Des ponts de 200 mètres sans joints de dilatation : est-ce possible ?

© 2008 Yola Simon
Les joints de dilatation sont un cauchemar dans la maintenance des ponts autoroutiers. Après quelques décennies, les points de jonction entre l'ouvrage d'art et la route montrent des signes de dégradation. Des chercheurs de l’EPFL tentent de se passer de cette technique coûteuse. Ils ont mis sur pied une expérience grandeur nature sur le campus.

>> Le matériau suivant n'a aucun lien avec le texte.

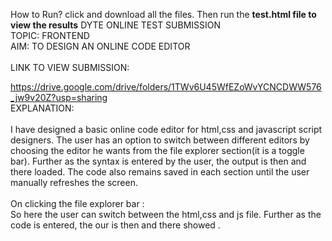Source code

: How to Run? 
click and download all the files. 
Then run the <b>test.html file to view the results</b> 
DYTE ONLINE TEST SUBMISSION<br>
TOPIC: FRONTEND<br>
AIM: TO DESIGN AN ONLINE CODE EDITOR<br>
<br>
LINK TO VIEW SUBMISSION:

https://drive.google.com/drive/folders/1TWv6U45WfEZoWvYCNCDWW576_jw9v20Z?usp=sharing
<br>EXPLANATION:
<br>
<br>
I have designed a basic online code editor for html,css and javascript script designers.
The user has an option to switch between different editors by choosing the editor he wants from the file explorer section(it is a toggle bar).
Further as the syntax is entered by the user, the output is then and there loaded.
The code also remains saved in each section until the user manually refreshes the screen.
<br>
<br>
On clicking the file explorer bar :
<br>
So here the user can switch between the html,css and js file.
Further as the code is entered, the our is then and there showed .






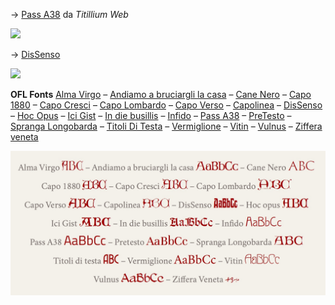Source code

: → <a href="https://github.com/m-casanova/Pass-A38">Pass A38</a> da _Titillium Web_

![](https://m-casanova.github.io/Pass-A38/images/Pass_A38.jpg)

→ <a href="https://github.com/m-casanova/DisSenso">DisSenso</a>

![](https://m-casanova.github.io/DisSenso/dissenso.jpg)

__OFL Fonts__ <a href="https://github.com/m-casanova/AlmaVirgo">Alma Virgo</a>
– <a href="https://github.com/m-casanova/AndiamoABruciargliLaCasa">Andiamo a bruciargli la casa</a>
– <a href="https://github.com/m-casanova/CaneNero">Cane Nero</a>
– <a href="https://github.com/m-casanova/Capo1880">Capo 1880</a>
– <a href="https://github.com/m-casanova/CapoCresci">Capo Cresci</a>
– <a href="https://github.com/m-casanova/CapoLombardo">Capo Lombardo</a>
– <a href="https://github.com/m-casanova/CapoVerso">Capo Verso</a>
– <a href="https://github.com/m-casanova/Capolinea">Capolinea</a>
– <a href="https://github.com/m-casanova/DisSenso">DisSenso</a>
– <a href="https://github.com/m-casanova/HocOpus">Hoc Opus</a>
– <a href="https://github.com/m-casanova/IciGist">Ici Gist</a>
– <a href="https://github.com/m-casanova/In-die-busillis">In die busillis</a>
– <a href="https://github.com/m-casanova/Infido">Infido</a>
– <a href="https://github.com/m-casanova/Pass-A38">Pass A38</a>
– <a href="https://github.com/m-casanova/PreTesto">PreTesto</a>
– <a href="https://github.com/m-casanova/SprangaLongobarda">Spranga Longobarda</a>
– <a href="https://github.com/m-casanova/titoliDiTesta">Titoli Di Testa</a>
– <a href="https://github.com/m-casanova/Vermiglione">Vermiglione</a>
– <a href="https://github.com/m-casanova/Vitin">Vitin</a>
– <a href="https://github.com/m-casanova/Vulnus">Vulnus</a>
– <a href="https://github.com/m-casanova/Ziffera-veneta">Ziffera veneta</a>

![](font_vari.jpg)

La Suisse est un pays de ponts. Les autoroutes ne dérogent pas à la règle. Elles filent droit et enjambent monts et vallées sans se soucier du relief. Les ouvrages d'art subissent tout au long de l’année les variations de températures et les changements météorologiques. Ils sont donc munis à chaque extrémité d’un joint de béton et d’acier qui permet à la structure de se déformer. Le talon d’Achille de ces éléments, installés sur la culée entre la terre ferme et le pont, est leur contact permanent avec l’air, l’eau et les sels de déverglaçage. Après 25 à 30 ans, l’usure fait son œuvre, l’acier se corrode, la nature du terrain peut changer et empêcher le joint de travailler correctement. «Le coût des travaux de maintenance sur un joint de chaussée est estimé à quelques 100'000 francs. Imaginez ce que coûte la réparation de 28 joints, comme on a dû le faire récemment dans le canton de Vaud, sans compter les perturbations pour le traffic», explique le professeur André-Gilles Dumont qui dirige le Laboratoire des voies de circulations (LAVOC).
Les ponts semi-intégrésPour éviter ces désagréments, les ponts de petite et moyenne longueur sont désormais construits sans joint de dilatation. Le pont est prolongé par une dalle de transition qui, enterrée sous le remblai, absorbe les déformations. Selon l’Office fédéral des routes, cette technique ne s'applique qu'à des ouvrages de 60 mètres au maximum. Le laboratoire des constructions en béton (IBéton) a initié une recherche innovante. «Nous démontrons qu'il est possible d’éliminer les joints de dilatations pour les grands ponts de plusieurs centaines mètres, explique Aurelio Muttoni. Si vous doublez la longueur d’un pont, vous doublez l’amplitude des mouvements dus à la dilatation ou à la rétractation. L’enjeu est de pouvoir éliminer les joints de dilatation des futurs grands ponts, et de transformer ceux existants, nombreux sur le sol helvétique.»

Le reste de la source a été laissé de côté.